Rendered images with source text:
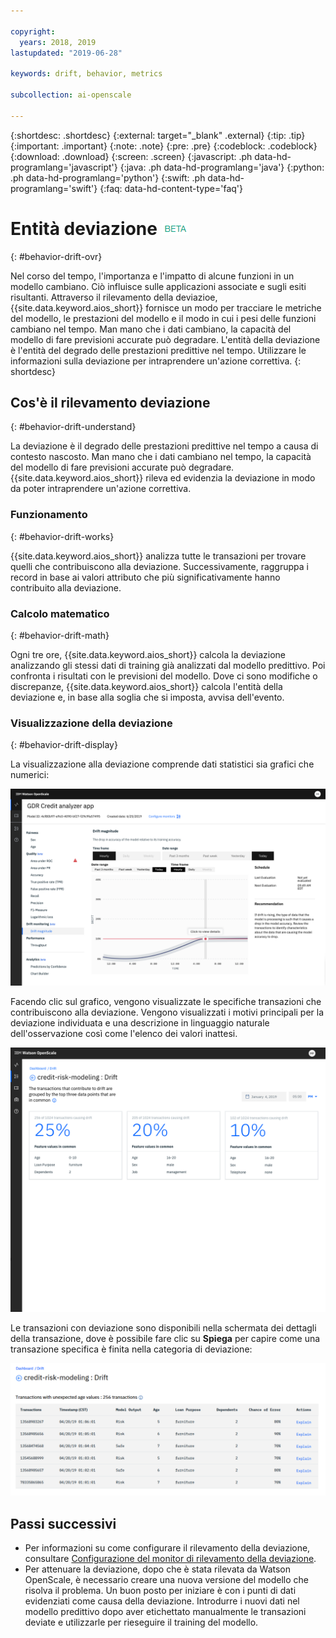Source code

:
 ```yaml
---

copyright:
  years: 2018, 2019
lastupdated: "2019-06-28"

keywords: drift, behavior, metrics

subcollection: ai-openscale

---
```


{:shortdesc: .shortdesc}
{:external: target="_blank" .external}
{:tip: .tip}
{:important: .important}
{:note: .note}
{:pre: .pre}
{:codeblock: .codeblock}
{:download: .download}
{:screen: .screen}
{:javascript: .ph data-hd-programlang='javascript'}
{:java: .ph data-hd-programlang='java'}
{:python: .ph data-hd-programlang='python'}
{:swift: .ph data-hd-programlang='swift'}
{:faq: data-hd-content-type='faq'}

# Entità deviazione ![tag beta](images/beta.png)
{: #behavior-drift-ovr}

Nel corso del tempo, l'importanza e l'impatto di alcune funzioni in un modello cambiano. Ciò influisce sulle applicazioni associate e sugli esiti risultanti. Attraverso il rilevamento della deviazioe, {{site.data.keyword.aios_short}} fornisce un modo per tracciare le metriche del modello, le prestazioni del modello e il modo in cui i pesi delle funzioni cambiano nel tempo. Man mano che i dati cambiano, la capacità del modello di fare previsioni accurate può degradare. L'entità della deviazione è l'entità del degrado delle prestazioni predittive nel tempo. Utilizzare le informazioni sulla deviazione per intraprendere un'azione correttiva.
{: shortdesc}

## Cos'è il rilevamento deviazione
{: #behavior-drift-understand}

La deviazione è il degrado delle prestazioni predittive nel tempo a causa di contesto nascosto. Man mano che i dati cambiano nel tempo, la capacità del modello di fare previsioni accurate può degradare. {{site.data.keyword.aios_short}} rileva ed evidenzia la deviazione in modo da poter intraprendere un'azione correttiva.

### Funzionamento
{: #behavior-drift-works}

{{site.data.keyword.aios_short}} analizza tutte le transazioni per trovare quelli che contribuiscono alla deviazione. Successivamente, raggruppa i record in base ai valori attributo che più significativamente hanno contribuito alla deviazione.

### Calcolo matematico
{: #behavior-drift-math}

Ogni tre ore, {{site.data.keyword.aios_short}} calcola la deviazione analizzando gli stessi dati di training già analizzati dal modello predittivo. Poi confronta i risultati con le previsioni del modello. Dove ci sono modifiche o discrepanze, {{site.data.keyword.aios_short}} calcola l'entità della deviazione e, in base alla soglia che si imposta, avvisa dell'evento. 


### Visualizzazione della deviazione
{: #behavior-drift-display}

La visualizzazione alla deviazione comprende dati statistici sia grafici che numerici:

![grafico delle metriche di correttezza che mostra la deviazione al di sotto della soglia impostata](images/drift-example.png)

Facendo clic sul grafico, vengono visualizzate le specifiche transazioni che contribuiscono alla deviazione. Vengono visualizzati i motivi principali per la deviazione individuata e una descrizione in linguaggio naturale dell'osservazione così come l'elenco dei valori inattesi.

![grafico delle metriche di correttezza che mostra la deviazione al di sotto della soglia impostata](images/drift-detection-example.png)

Le transazioni con deviazione sono disponibili nella schermata dei dettagli della transazione, dove è possibile fare clic su **Spiega** per capire come una transazione specifica è finita nella categoria di deviazione:

![grafico delle metriche di correttezza che mostra la deviazione al di sotto della soglia impostata](images/drift-detection-transactions.png)


## Passi successivi

- Per informazioni su come configurare il rilevamento della deviazione, consultare [Configurazione del monitor di rilevamento della deviazione](/docs/services/ai-openscale?topic=ai-openscale-behavior-drift-config).
- Per attenuare la deviazione, dopo che è stata rilevata da Watson OpenScale, è necessario creare una nuova versione del modello che risolva il problema. Un buon posto per iniziare è con i punti di dati evidenziati come causa della deviazione. Introdurre i nuovi dati nel modello predittivo dopo aver etichettato manualmente le transazioni deviate e utilizzarle per rieseguire il training del modello.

Problem statement: Check each line of the records above for the word "valori", then give the number of lines that have it, with no other words.

Solution for this problem: 2